The overall picture of my model is expressed in the following pseudo-code

(SimSiam Pseudocode, PyTorch-like
here: f indicates backbone + projection mlp)

for x in loader: # load a minibatch x with n samples
x1, x2 = aug(x), aug(x) # random augmentation
z1, z2 = f(x1), f(x2) # projections, NxD
L = D(z1, z2) # loss
L.backward() # back-propagate
optimizer.step() #update(f, z1) # SGD update

def D(p, z): # negative cosine similarity
z = z.detach() # stop gradient
p = normalize(p, dim=1) # l2-normalize
z = normalize(z, dim=1) # l2-normalize
return -(p*z).sum(dim=1).mean()

I want to incorporate opacus for performing differential privacy, I have discovered that the .detach() is causing problems with the opacus.
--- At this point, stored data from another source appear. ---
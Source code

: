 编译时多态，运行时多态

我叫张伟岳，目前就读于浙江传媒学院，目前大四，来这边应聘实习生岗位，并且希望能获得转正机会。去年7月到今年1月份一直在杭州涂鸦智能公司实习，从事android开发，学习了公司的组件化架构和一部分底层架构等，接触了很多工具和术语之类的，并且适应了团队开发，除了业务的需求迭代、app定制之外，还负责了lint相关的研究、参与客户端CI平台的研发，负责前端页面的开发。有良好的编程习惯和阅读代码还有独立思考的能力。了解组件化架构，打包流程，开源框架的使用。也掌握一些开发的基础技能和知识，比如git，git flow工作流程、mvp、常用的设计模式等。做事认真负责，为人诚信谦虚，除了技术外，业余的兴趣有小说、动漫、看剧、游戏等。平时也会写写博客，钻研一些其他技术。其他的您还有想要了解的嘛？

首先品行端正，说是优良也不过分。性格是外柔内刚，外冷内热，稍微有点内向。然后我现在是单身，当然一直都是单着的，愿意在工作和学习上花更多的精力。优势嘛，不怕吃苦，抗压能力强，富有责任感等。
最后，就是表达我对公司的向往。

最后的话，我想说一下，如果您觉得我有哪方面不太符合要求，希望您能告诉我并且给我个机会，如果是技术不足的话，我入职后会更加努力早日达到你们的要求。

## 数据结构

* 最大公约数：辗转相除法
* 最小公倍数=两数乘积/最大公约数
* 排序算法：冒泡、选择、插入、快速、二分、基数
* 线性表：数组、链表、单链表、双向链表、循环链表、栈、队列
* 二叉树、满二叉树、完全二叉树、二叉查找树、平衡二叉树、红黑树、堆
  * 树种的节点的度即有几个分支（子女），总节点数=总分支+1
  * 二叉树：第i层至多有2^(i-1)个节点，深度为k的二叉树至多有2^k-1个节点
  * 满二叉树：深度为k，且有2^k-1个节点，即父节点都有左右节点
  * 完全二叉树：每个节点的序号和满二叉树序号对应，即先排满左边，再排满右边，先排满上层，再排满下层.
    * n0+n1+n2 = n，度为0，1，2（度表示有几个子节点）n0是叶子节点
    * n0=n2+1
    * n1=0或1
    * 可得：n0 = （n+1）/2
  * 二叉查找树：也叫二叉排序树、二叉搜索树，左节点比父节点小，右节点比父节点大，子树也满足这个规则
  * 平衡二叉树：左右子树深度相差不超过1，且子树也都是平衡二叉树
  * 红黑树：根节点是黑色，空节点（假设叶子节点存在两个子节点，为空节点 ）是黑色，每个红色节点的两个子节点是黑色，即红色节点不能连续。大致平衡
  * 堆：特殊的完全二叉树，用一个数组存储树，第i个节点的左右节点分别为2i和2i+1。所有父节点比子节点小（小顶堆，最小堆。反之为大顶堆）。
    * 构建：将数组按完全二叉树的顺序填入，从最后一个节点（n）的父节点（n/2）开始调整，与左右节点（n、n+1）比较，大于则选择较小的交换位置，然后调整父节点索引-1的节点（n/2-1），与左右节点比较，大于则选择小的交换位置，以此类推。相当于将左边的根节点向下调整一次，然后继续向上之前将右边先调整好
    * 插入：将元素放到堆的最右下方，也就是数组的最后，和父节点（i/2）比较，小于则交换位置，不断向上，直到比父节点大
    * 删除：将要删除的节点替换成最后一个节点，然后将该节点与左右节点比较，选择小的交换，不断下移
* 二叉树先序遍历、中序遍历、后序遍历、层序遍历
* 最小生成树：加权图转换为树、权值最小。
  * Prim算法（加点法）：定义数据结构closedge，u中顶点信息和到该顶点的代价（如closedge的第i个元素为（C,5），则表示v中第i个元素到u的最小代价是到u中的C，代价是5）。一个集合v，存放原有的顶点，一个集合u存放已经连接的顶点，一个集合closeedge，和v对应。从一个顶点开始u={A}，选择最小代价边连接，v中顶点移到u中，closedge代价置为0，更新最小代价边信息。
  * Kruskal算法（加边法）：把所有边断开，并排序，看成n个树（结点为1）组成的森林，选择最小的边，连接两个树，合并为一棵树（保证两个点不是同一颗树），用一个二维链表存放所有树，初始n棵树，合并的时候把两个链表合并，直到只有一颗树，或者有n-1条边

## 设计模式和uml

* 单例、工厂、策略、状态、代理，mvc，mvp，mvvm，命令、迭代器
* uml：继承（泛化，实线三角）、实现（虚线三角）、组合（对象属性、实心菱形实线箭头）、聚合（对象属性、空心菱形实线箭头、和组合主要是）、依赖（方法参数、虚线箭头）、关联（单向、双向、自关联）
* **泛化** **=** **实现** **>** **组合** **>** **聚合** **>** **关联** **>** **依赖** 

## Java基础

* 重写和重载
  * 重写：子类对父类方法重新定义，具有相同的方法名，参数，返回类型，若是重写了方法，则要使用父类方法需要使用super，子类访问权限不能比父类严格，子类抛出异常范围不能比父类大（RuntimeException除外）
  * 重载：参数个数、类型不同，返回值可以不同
I am getting this error: “ValueError: Per sample gradient is not initialized. Not updated in backward pass?”
When I do not use .detach(), the code runs well without the error. But it creates issues with accuracy and performance as in Siamese networks one of the projector outputs should remain out of the gradient flow to avoid collapse.

I have also discussed the problem in the opacus git-hub > issue. Any suggestions will be appreciated. Thanks in advance.